Our Opinion: If the project has already been approved and funding has been given to the team, the University Architect, Lisa Johnson, should help the students get in the right direction to get the solar gazebo built on campus. Everyone involved is working to enhance the beauty of the campus and provide a service for students, so there should be little debate or delay.
Last year the Think Outside the Brick competition awarded Lauren Morris and Katie McKnight a $1,000 grant to found the SOUL Garden, a community garden project for the N.C. State campus. They presented their proposal to the University Architect’s office and were prompted with the task of finding a place to put it. After months of denials for conspicuous locations, the SOUL Garden finally found a plot of land near Lake Raleigh. Through the woods. Behind the lake.
This should not happen to this year’s winners who have proposed to build a solar-powered gazebo so students and visitors can sit outside and use their laptops without being cooped up inside. With the University’s push for a Sustainability Strategic and Tactical Plan, the University architect, Lisa Johnson, should be looking past the possible inconvenience and help these students get their project off paper and onto the campus.

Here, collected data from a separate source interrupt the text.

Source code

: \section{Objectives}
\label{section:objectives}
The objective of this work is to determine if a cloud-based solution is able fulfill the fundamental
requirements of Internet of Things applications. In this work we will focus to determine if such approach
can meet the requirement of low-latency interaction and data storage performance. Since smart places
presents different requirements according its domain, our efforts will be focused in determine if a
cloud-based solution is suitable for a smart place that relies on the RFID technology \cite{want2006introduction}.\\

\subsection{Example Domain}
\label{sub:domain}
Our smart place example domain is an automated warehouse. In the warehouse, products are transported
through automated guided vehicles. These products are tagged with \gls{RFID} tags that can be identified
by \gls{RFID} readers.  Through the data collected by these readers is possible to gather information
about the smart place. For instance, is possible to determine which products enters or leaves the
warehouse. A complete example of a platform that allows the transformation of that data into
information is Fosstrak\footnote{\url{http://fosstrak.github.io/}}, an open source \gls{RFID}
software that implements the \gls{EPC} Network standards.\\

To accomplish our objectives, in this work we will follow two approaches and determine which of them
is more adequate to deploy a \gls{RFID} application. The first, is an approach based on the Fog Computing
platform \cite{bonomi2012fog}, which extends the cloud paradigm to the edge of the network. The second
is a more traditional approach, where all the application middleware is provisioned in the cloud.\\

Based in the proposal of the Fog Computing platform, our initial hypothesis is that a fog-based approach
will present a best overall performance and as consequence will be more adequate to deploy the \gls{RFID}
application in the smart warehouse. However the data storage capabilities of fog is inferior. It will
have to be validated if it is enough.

The first winner was left in the dark because of its unconventional use of “green space” on campus, but the gazebo would fit in with the conventional landscape with little interruptions to the green area. It would provide another gathering space for students along the “series of neighborhoods” on campus, while giving students extra incentives to go outdoors even when they have to do homework on their laptops.
One of the main goals of the project was to make the gazebo visible, so students could use and learn from it. Johnson, with her passionate vision of the University’s master plan, should see the merits of showcasing the progressive nature of solar power on a simple structure, just as the University likes to tout the Solar House, and see it as being a gathering place for students outdoors. It will accomplish all of the objectives of the master plan and go towards the sustainability tactical plan.
Johnson wants “green space” on campus to be “organized around attractive, lively open places and developed that invite human interaction and communication,” and this project certainly surpasses those expectations. At this point, the students who have developed the project now need her help to get it off the page. Johnson should work with them to help make their vision a reality, because they are all trying to accomplish the same goal.